■ **Your assignment**: Nothing but the lines from the one that contains "- 相互认识：留下第一印象" through the end of the listing should appear, set down exactly.

■ **Information supplied**:
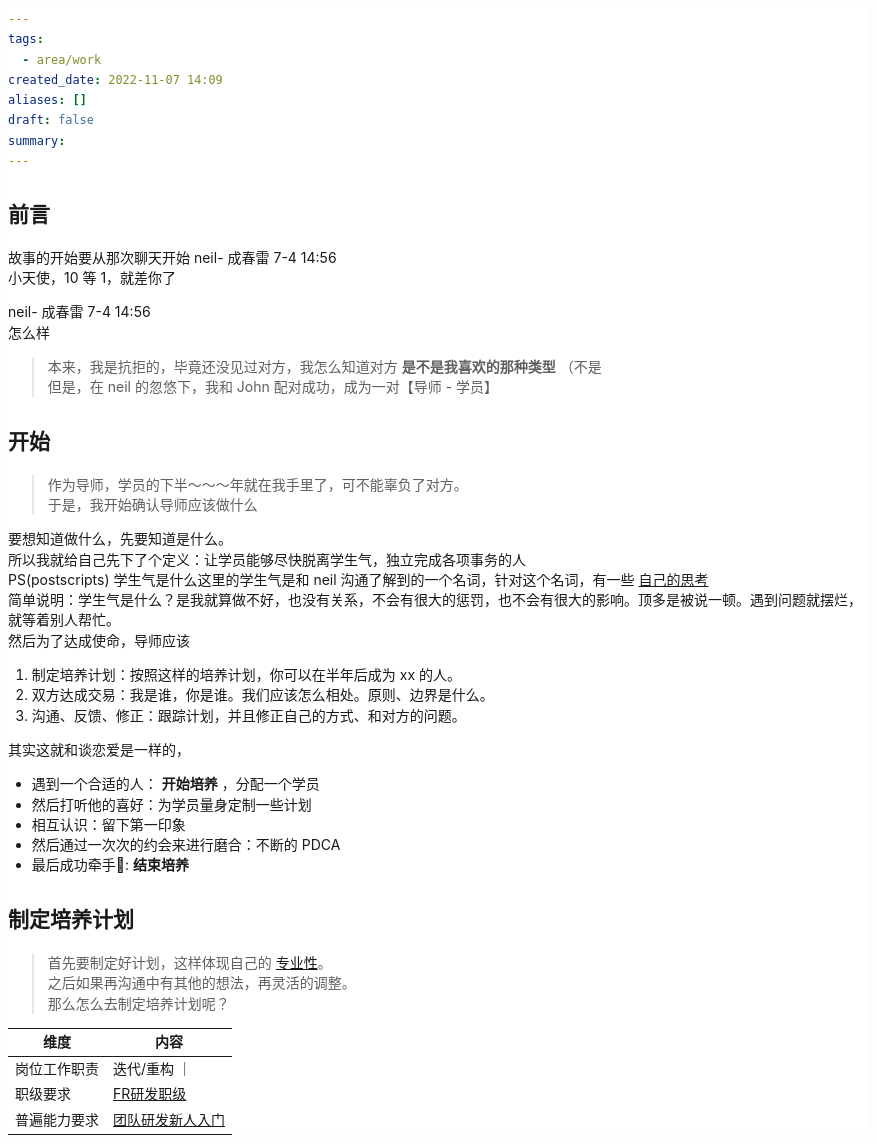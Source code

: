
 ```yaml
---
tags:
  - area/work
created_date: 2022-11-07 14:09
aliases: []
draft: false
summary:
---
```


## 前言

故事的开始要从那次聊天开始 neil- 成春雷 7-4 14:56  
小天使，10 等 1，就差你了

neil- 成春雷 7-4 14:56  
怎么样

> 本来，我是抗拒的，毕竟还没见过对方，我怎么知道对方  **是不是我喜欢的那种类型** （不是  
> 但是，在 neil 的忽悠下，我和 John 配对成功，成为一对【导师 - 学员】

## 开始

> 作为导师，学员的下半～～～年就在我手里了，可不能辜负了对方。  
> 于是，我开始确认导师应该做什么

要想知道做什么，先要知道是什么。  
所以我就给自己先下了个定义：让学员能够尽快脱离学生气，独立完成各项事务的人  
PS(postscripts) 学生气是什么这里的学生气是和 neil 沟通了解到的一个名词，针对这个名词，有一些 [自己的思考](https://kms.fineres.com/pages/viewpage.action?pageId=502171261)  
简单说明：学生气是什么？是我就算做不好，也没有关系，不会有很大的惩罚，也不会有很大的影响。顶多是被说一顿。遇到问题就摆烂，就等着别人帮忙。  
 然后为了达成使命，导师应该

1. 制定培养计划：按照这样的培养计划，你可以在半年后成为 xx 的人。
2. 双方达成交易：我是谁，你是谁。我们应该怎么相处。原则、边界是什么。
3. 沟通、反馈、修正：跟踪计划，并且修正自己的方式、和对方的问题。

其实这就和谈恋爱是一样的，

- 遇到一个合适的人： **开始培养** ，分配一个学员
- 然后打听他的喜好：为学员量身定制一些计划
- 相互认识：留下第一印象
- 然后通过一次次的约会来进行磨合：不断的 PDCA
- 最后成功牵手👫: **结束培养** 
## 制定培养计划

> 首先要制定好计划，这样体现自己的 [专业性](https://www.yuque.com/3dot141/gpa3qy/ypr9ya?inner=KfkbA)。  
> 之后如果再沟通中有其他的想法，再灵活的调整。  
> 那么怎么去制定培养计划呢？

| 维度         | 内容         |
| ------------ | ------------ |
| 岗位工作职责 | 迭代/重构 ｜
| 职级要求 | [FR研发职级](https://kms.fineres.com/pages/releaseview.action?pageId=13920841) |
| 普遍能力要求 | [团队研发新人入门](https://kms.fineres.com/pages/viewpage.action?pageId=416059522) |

■ **Answer box**:
- 相互认识：留下第一印象
- 然后通过一次次的约会来进行磨合：不断的 PDCA
- 最后成功牵手👫: **结束培养** 
## 制定培养计划

> 首先要制定好计划，这样体现自己的 [专业性](https://www.yuque.com/3dot141/gpa3qy/ypr9ya?inner=KfkbA)。  
> 之后如果再沟通中有其他的想法，再灵活的调整。  
> 那么怎么去制定培养计划呢？

| 维度         | 内容         |
| ------------ | ------------ |
| 岗位工作职责 | 迭代/重构 ｜
| 职级要求 | [FR研发职级](https://kms.fineres.com/pages/releaseview.action?pageId=13920841) |
| 普遍能力要求 | [团队研发新人入门](https://kms.fineres.com/pages/viewpage.action?pageId=416059522) |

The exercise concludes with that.